PROBLEM TO WORK ON =
After reading the records, print them all again exactly as they stand.

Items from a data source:
####################

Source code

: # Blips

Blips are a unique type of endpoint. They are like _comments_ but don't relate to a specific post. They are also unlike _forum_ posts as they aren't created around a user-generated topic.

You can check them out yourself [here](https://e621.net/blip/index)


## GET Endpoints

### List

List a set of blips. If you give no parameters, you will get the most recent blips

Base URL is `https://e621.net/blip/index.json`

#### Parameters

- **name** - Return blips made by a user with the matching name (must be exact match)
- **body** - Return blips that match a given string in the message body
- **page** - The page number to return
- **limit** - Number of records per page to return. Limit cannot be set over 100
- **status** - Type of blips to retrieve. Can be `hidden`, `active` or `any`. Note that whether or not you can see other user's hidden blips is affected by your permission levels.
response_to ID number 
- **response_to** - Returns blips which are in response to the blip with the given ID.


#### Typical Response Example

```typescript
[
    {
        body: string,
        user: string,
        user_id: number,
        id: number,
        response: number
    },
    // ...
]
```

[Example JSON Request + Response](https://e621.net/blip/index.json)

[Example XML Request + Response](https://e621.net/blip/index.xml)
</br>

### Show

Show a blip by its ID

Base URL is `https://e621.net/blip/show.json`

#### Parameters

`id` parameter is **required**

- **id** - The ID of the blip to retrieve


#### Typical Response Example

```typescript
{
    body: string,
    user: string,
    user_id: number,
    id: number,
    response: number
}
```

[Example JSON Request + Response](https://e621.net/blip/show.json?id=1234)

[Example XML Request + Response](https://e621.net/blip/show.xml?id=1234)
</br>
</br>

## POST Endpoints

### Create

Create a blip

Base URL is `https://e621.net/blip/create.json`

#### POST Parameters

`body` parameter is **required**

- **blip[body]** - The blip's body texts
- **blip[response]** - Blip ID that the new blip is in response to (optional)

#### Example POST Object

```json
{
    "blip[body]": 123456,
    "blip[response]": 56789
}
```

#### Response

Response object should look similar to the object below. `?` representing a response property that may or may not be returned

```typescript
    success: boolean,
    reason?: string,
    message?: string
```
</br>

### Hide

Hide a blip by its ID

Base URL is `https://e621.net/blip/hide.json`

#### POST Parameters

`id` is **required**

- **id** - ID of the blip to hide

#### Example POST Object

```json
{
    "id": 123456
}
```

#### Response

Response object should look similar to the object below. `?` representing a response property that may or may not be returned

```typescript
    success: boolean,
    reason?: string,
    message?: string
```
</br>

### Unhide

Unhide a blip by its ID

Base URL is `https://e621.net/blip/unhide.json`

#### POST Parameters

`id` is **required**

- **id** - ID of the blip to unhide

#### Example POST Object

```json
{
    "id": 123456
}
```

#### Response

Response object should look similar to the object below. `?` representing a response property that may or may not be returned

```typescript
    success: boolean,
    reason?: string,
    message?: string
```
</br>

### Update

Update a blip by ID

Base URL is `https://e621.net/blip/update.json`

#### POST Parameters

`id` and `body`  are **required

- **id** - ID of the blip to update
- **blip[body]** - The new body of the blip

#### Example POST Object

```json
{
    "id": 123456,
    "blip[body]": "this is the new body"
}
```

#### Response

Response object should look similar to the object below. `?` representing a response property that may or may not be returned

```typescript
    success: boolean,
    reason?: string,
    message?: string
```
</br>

####################

WRITTEN SOLUTION =
Source code

: # Blips

Blips are a unique type of endpoint. They are like _comments_ but don't relate to a specific post. They are also unlike _forum_ posts as they aren't created around a user-generated topic.

You can check them out yourself [here](https://e621.net/blip/index)


## GET Endpoints

### List

List a set of blips. If you give no parameters, you will get the most recent blips

Base URL is `https://e621.net/blip/index.json`

#### Parameters

- **name** - Return blips made by a user with the matching name (must be exact match)
- **body** - Return blips that match a given string in the message body
- **page** - The page number to return
- **limit** - Number of records per page to return. Limit cannot be set over 100
- **status** - Type of blips to retrieve. Can be `hidden`, `active` or `any`. Note that whether or not you can see other user's hidden blips is affected by your permission levels.
response_to ID number 
- **response_to** - Returns blips which are in response to the blip with the given ID.


#### Typical Response Example

```typescript
[
    {
        body: string,
        user: string,
        user_id: number,
        id: number,
        response: number
    },
    // ...
]
```

[Example JSON Request + Response](https://e621.net/blip/index.json)

[Example XML Request + Response](https://e621.net/blip/index.xml)
</br>

### Show

Show a blip by its ID

Base URL is `https://e621.net/blip/show.json`

#### Parameters

`id` parameter is **required**

- **id** - The ID of the blip to retrieve


#### Typical Response Example

```typescript
{
    body: string,
    user: string,
    user_id: number,
    id: number,
    response: number
}
```

[Example JSON Request + Response](https://e621.net/blip/show.json?id=1234)

[Example XML Request + Response](https://e621.net/blip/show.xml?id=1234)
</br>
</br>

## POST Endpoints

### Create

Create a blip

Base URL is `https://e621.net/blip/create.json`

#### POST Parameters

`body` parameter is **required**

- **blip[body]** - The blip's body texts
- **blip[response]** - Blip ID that the new blip is in response to (optional)

#### Example POST Object

```json
{
    "blip[body]": 123456,
    "blip[response]": 56789
}
```

#### Response

Response object should look similar to the object below. `?` representing a response property that may or may not be returned

```typescript
    success: boolean,
    reason?: string,
    message?: string
```
</br>

### Hide

Hide a blip by its ID

Base URL is `https://e621.net/blip/hide.json`

#### POST Parameters

`id` is **required**

- **id** - ID of the blip to hide

#### Example POST Object

```json
{
    "id": 123456
}
```

#### Response

Response object should look similar to the object below. `?` representing a response property that may or may not be returned

```typescript
    success: boolean,
    reason?: string,
    message?: string
```
</br>

### Unhide

Unhide a blip by its ID

Base URL is `https://e621.net/blip/unhide.json`

#### POST Parameters

`id` is **required**

- **id** - ID of the blip to unhide

#### Example POST Object

```json
{
    "id": 123456
}
```

#### Response

Response object should look similar to the object below. `?` representing a response property that may or may not be returned

```typescript
    success: boolean,
    reason?: string,
    message?: string
```
</br>

### Update

Update a blip by ID

Base URL is `https://e621.net/blip/update.json`

#### POST Parameters

`id` and `body`  are **required

- **id** - ID of the blip to update
- **blip[body]** - The new body of the blip

#### Example POST Object

```json
{
    "id": 123456,
    "blip[body]": "this is the new body"
}
```

#### Response

Response object should look similar to the object below. `?` representing a response property that may or may not be returned

```typescript
    success: boolean,
    reason?: string,
    message?: string
```
</br>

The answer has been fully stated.